START Source material

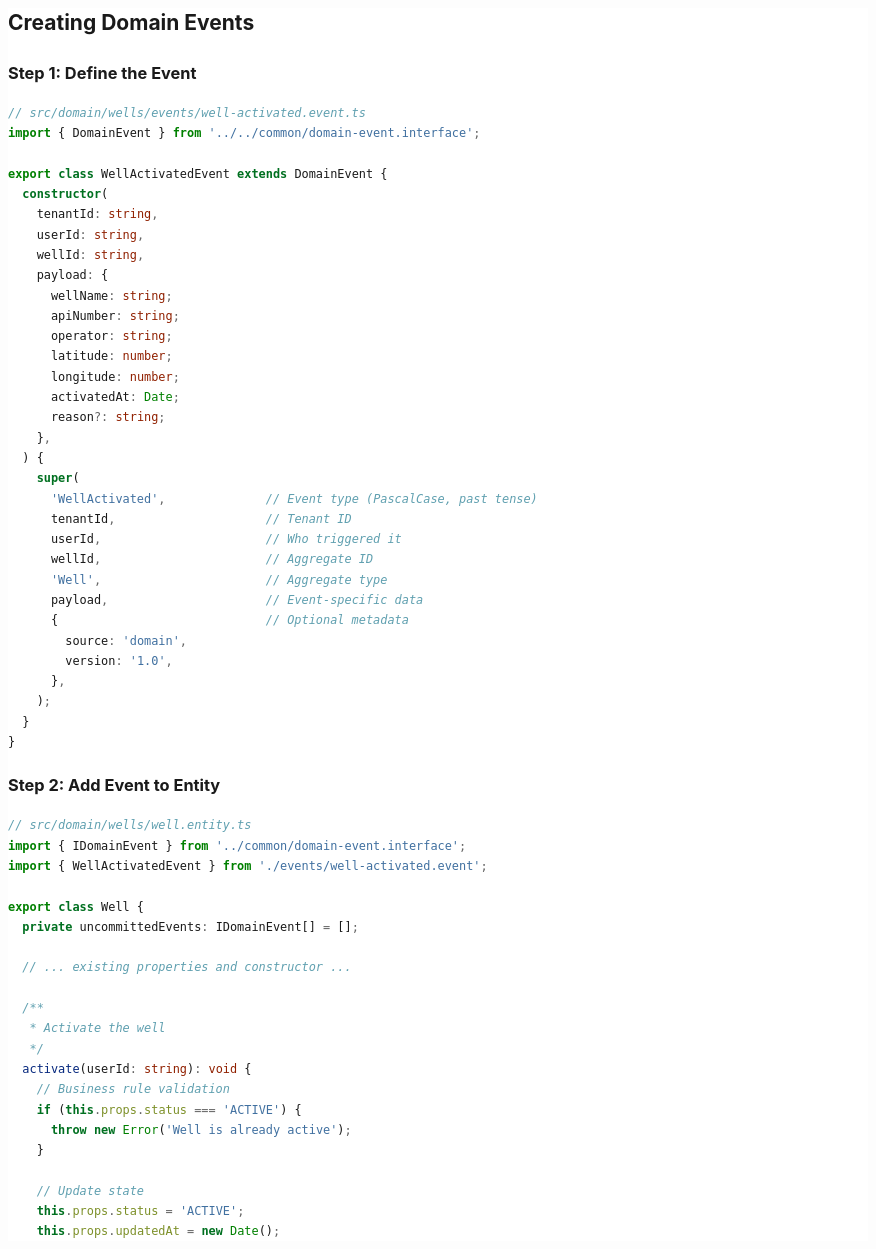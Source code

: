 
## Creating Domain Events

### Step 1: Define the Event

```typescript
// src/domain/wells/events/well-activated.event.ts
import { DomainEvent } from '../../common/domain-event.interface';

export class WellActivatedEvent extends DomainEvent {
  constructor(
    tenantId: string,
    userId: string,
    wellId: string,
    payload: {
      wellName: string;
      apiNumber: string;
      operator: string;
      latitude: number;
      longitude: number;
      activatedAt: Date;
      reason?: string;
    },
  ) {
    super(
      'WellActivated',              // Event type (PascalCase, past tense)
      tenantId,                     // Tenant ID
      userId,                       // Who triggered it
      wellId,                       // Aggregate ID
      'Well',                       // Aggregate type
      payload,                      // Event-specific data
      {                             // Optional metadata
        source: 'domain',
        version: '1.0',
      },
    );
  }
}
```

### Step 2: Add Event to Entity

```typescript
// src/domain/wells/well.entity.ts
import { IDomainEvent } from '../common/domain-event.interface';
import { WellActivatedEvent } from './events/well-activated.event';

export class Well {
  private uncommittedEvents: IDomainEvent[] = [];

  // ... existing properties and constructor ...

  /**
   * Activate the well
   */
  activate(userId: string): void {
    // Business rule validation
    if (this.props.status === 'ACTIVE') {
      throw new Error('Well is already active');
    }

    // Update state
    this.props.status = 'ACTIVE';
    this.props.updatedAt = new Date();
```
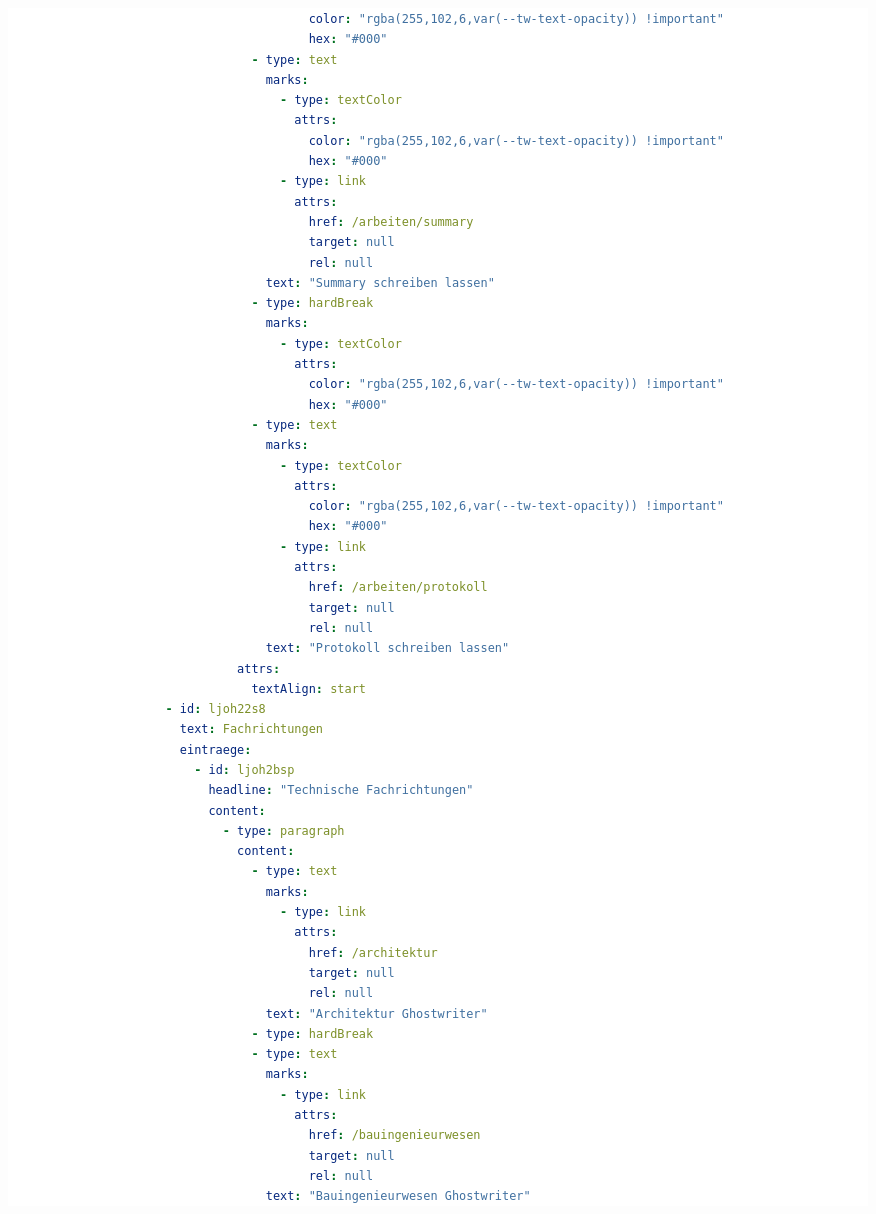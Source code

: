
 ```yaml
                                          color: "rgba(255,102,6,var(--tw-text-opacity)) !important"
                                          hex: "#000"
                                  - type: text
                                    marks:
                                      - type: textColor
                                        attrs:
                                          color: "rgba(255,102,6,var(--tw-text-opacity)) !important"
                                          hex: "#000"
                                      - type: link
                                        attrs:
                                          href: /arbeiten/summary
                                          target: null
                                          rel: null
                                    text: "Summary schreiben lassen"
                                  - type: hardBreak
                                    marks:
                                      - type: textColor
                                        attrs:
                                          color: "rgba(255,102,6,var(--tw-text-opacity)) !important"
                                          hex: "#000"
                                  - type: text
                                    marks:
                                      - type: textColor
                                        attrs:
                                          color: "rgba(255,102,6,var(--tw-text-opacity)) !important"
                                          hex: "#000"
                                      - type: link
                                        attrs:
                                          href: /arbeiten/protokoll
                                          target: null
                                          rel: null
                                    text: "Protokoll schreiben lassen"
                                attrs:
                                  textAlign: start
                      - id: ljoh22s8
                        text: Fachrichtungen
                        eintraege:
                          - id: ljoh2bsp
                            headline: "Technische Fachrichtungen"
                            content:
                              - type: paragraph
                                content:
                                  - type: text
                                    marks:
                                      - type: link
                                        attrs:
                                          href: /architektur
                                          target: null
                                          rel: null
                                    text: "Architektur Ghostwriter"
                                  - type: hardBreak
                                  - type: text
                                    marks:
                                      - type: link
                                        attrs:
                                          href: /bauingenieurwesen
                                          target: null
                                          rel: null
                                    text: "Bauingenieurwesen Ghostwriter"
```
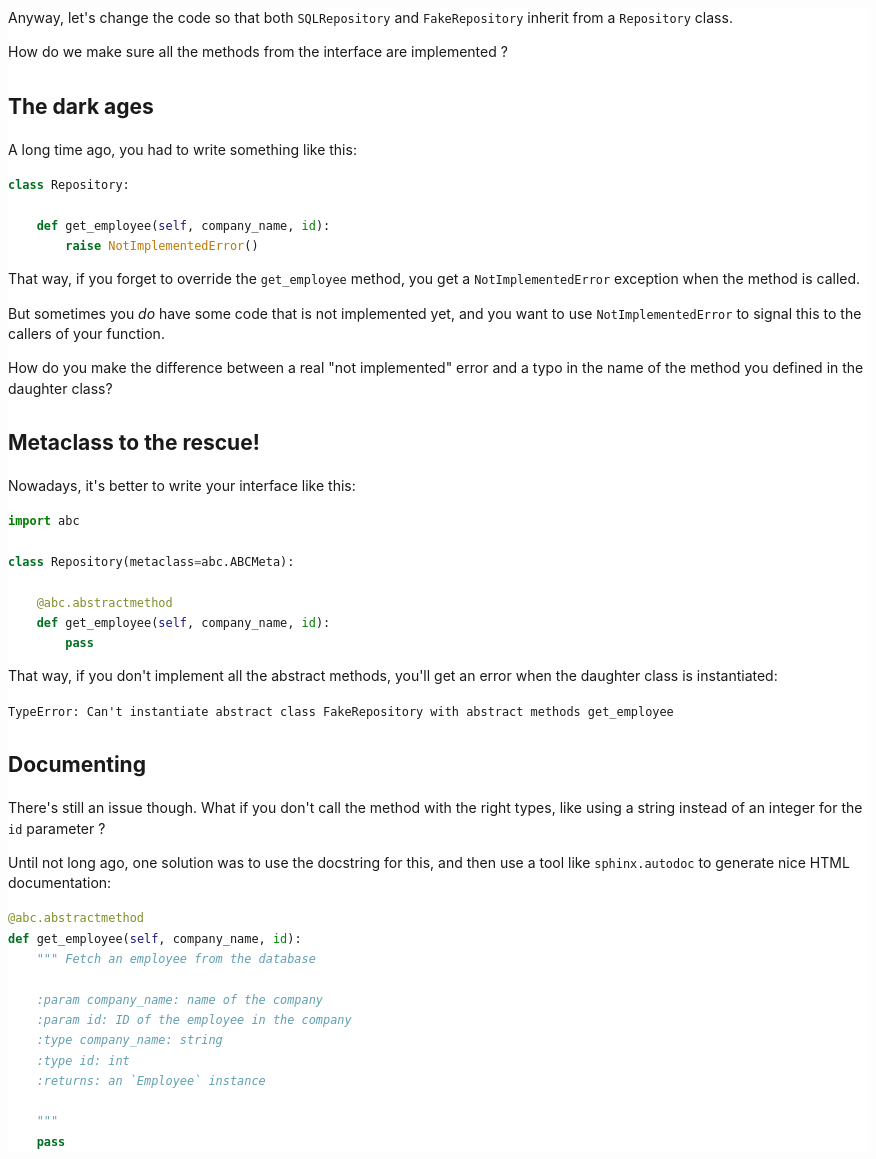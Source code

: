 Anyway, let's change the code so that both `SQLRepository` and `FakeRepository` inherit
from a `Repository` class.

How do we make sure all the methods from the interface are implemented ?

## The dark ages

A long time ago, you had to write something like this:

```python
class Repository:

    def get_employee(self, company_name, id):
        raise NotImplementedError()
```

That way, if you forget to override the `get_employee` method, you get a
`NotImplementedError` exception when the method is called.

But sometimes you _do_ have some code that is not implemented yet, and you want
to use `NotImplementedError` to signal this to the callers of your function.

How do you make the difference between a real "not implemented" error and a typo
in the name of the method you defined in the daughter class?


## Metaclass to the rescue!

Nowadays, it's better to write your interface like this:

```python
import abc

class Repository(metaclass=abc.ABCMeta):

    @abc.abstractmethod
    def get_employee(self, company_name, id):
        pass
```

That way, if you don't implement all the abstract methods, you'll get an error
when the daughter class is instantiated:

```text
TypeError: Can't instantiate abstract class FakeRepository with abstract methods get_employee
```

## Documenting

There's still an issue though. What if you don't call the method with the right
types, like using a string instead of an integer for the `id` parameter ?

Until not long ago, one solution was to use the docstring for this, and then use
a tool like `sphinx.autodoc` to generate nice HTML documentation:

```python
@abc.abstractmethod
def get_employee(self, company_name, id):
    """ Fetch an employee from the database

    :param company_name: name of the company
    :param id: ID of the employee in the company
    :type company_name: string
    :type id: int
    :returns: an `Employee` instance

    """
    pass
```
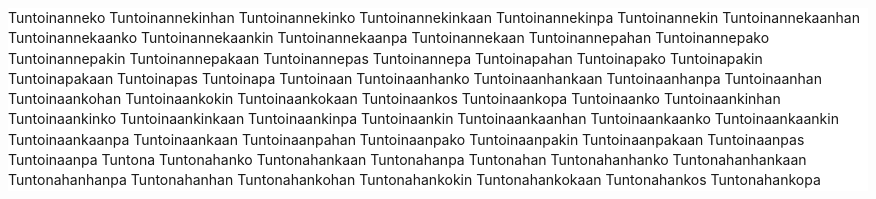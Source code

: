 Tuntoinanneko
Tuntoinannekinhan
Tuntoinannekinko
Tuntoinannekinkaan
Tuntoinannekinpa
Tuntoinannekin
Tuntoinannekaanhan
Tuntoinannekaanko
Tuntoinannekaankin
Tuntoinannekaanpa
Tuntoinannekaan
Tuntoinannepahan
Tuntoinannepako
Tuntoinannepakin
Tuntoinannepakaan
Tuntoinannepas
Tuntoinannepa
Tuntoinapahan
Tuntoinapako
Tuntoinapakin
Tuntoinapakaan
Tuntoinapas
Tuntoinapa
Tuntoinaan
Tuntoinaanhanko
Tuntoinaanhankaan
Tuntoinaanhanpa
Tuntoinaanhan
Tuntoinaankohan
Tuntoinaankokin
Tuntoinaankokaan
Tuntoinaankos
Tuntoinaankopa
Tuntoinaanko
Tuntoinaankinhan
Tuntoinaankinko
Tuntoinaankinkaan
Tuntoinaankinpa
Tuntoinaankin
Tuntoinaankaanhan
Tuntoinaankaanko
Tuntoinaankaankin
Tuntoinaankaanpa
Tuntoinaankaan
Tuntoinaanpahan
Tuntoinaanpako
Tuntoinaanpakin
Tuntoinaanpakaan
Tuntoinaanpas
Tuntoinaanpa
Tuntona
Tuntonahanko
Tuntonahankaan
Tuntonahanpa
Tuntonahan
Tuntonahanhanko
Tuntonahanhankaan
Tuntonahanhanpa
Tuntonahanhan
Tuntonahankohan
Tuntonahankokin
Tuntonahankokaan
Tuntonahankos
Tuntonahankopa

END Source material

Task details: Where the data above reaches the line holding "Tuntoinaanhankaan", begin printing, and stop after the line holding "Tuntoinaankaanko". Each line must be reproduced exactly, with nothing else added.

Task result:
Tuntoinaanhankaan
Tuntoinaanhanpa
Tuntoinaanhan
Tuntoinaankohan
Tuntoinaankokin
Tuntoinaankokaan
Tuntoinaankos
Tuntoinaankopa
Tuntoinaanko
Tuntoinaankinhan
Tuntoinaankinko
Tuntoinaankinkaan
Tuntoinaankinpa
Tuntoinaankin
Tuntoinaankaanhan
Tuntoinaankaanko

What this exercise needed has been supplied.